Problem to work on: Without including any pictures, give back all of the data exactly.

Data for analysis:
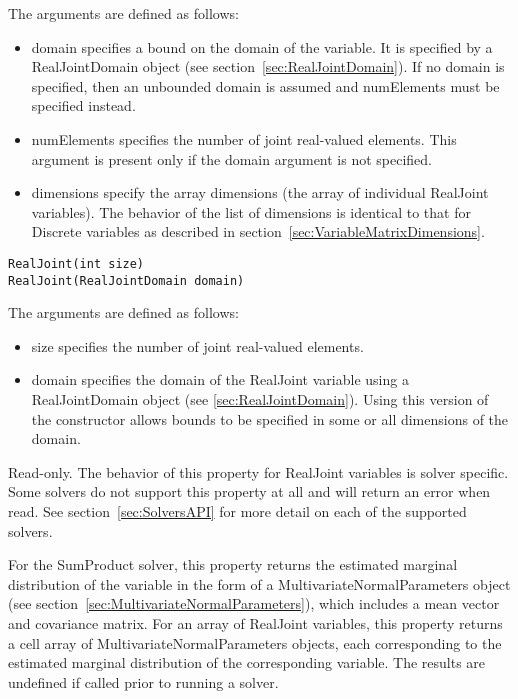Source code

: The arguments are defined as follows:

\begin{itemize}
\item domain specifies a bound on the domain of the variable.  It is specified by a RealJointDomain object (see section~\ref{sec:RealJointDomain}).  If no domain is specified, then an unbounded domain is assumed and numElements must be specified instead.
\item numElements specifies the number of joint real-valued elements. This argument is present only if the domain argument is not specified.
\item dimensions specify the array dimensions (the array of individual RealJoint variables).  The behavior of the list of dimensions is identical to that for Discrete variables as described in section~\ref{sec:VariableMatrixDimensions}.
\end{itemize}
\fi

\ifjava
\begin{lstlisting}
RealJoint(int size)
RealJoint(RealJointDomain domain)
\end{lstlisting}

The arguments are defined as follows:

\begin{itemize}
\item size specifies the number of joint real-valued elements.
\item domain specifies the domain of the RealJoint variable using a RealJointDomain object (see \ref{sec:RealJointDomain}).  Using this version of the constructor allows bounds to be specified in some or all dimensions of the domain.
\end{itemize}
\fi


\label{sec:RealJoint.Belief}

Read-only.  The behavior of this property for RealJoint variables is solver specific.  Some solvers do not support this property at all and will return an error when read.  See section~\ref{sec:SolversAPI} for more detail on each of the supported solvers.

For the SumProduct solver, this property returns the estimated marginal distribution of the variable in the form of a MultivariateNormalParameters object (see section~\ref{sec:MultivariateNormalParameters}), which includes a mean vector and covariance matrix.  \ifmatlab For an array of RealJoint variables, this property returns a cell array of MultivariateNormalParameters objects, each corresponding to the estimated marginal distribution of the corresponding variable. \fi The results are undefined if called prior to running a solver.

Task result:
Source code

: The arguments are defined as follows:

\begin{itemize}
\item domain specifies a bound on the domain of the variable.  It is specified by a RealJointDomain object (see section~\ref{sec:RealJointDomain}).  If no domain is specified, then an unbounded domain is assumed and numElements must be specified instead.
\item numElements specifies the number of joint real-valued elements. This argument is present only if the domain argument is not specified.
\item dimensions specify the array dimensions (the array of individual RealJoint variables).  The behavior of the list of dimensions is identical to that for Discrete variables as described in section~\ref{sec:VariableMatrixDimensions}.
\end{itemize}
\fi

\ifjava
\begin{lstlisting}
RealJoint(int size)
RealJoint(RealJointDomain domain)
\end{lstlisting}

The arguments are defined as follows:

\begin{itemize}
\item size specifies the number of joint real-valued elements.
\item domain specifies the domain of the RealJoint variable using a RealJointDomain object (see \ref{sec:RealJointDomain}).  Using this version of the constructor allows bounds to be specified in some or all dimensions of the domain.
\end{itemize}
\fi


\label{sec:RealJoint.Belief}

Read-only.  The behavior of this property for RealJoint variables is solver specific.  Some solvers do not support this property at all and will return an error when read.  See section~\ref{sec:SolversAPI} for more detail on each of the supported solvers.

For the SumProduct solver, this property returns the estimated marginal distribution of the variable in the form of a MultivariateNormalParameters object (see section~\ref{sec:MultivariateNormalParameters}), which includes a mean vector and covariance matrix.  \ifmatlab For an array of RealJoint variables, this property returns a cell array of MultivariateNormalParameters objects, each corresponding to the estimated marginal distribution of the corresponding variable. \fi The results are undefined if called prior to running a solver.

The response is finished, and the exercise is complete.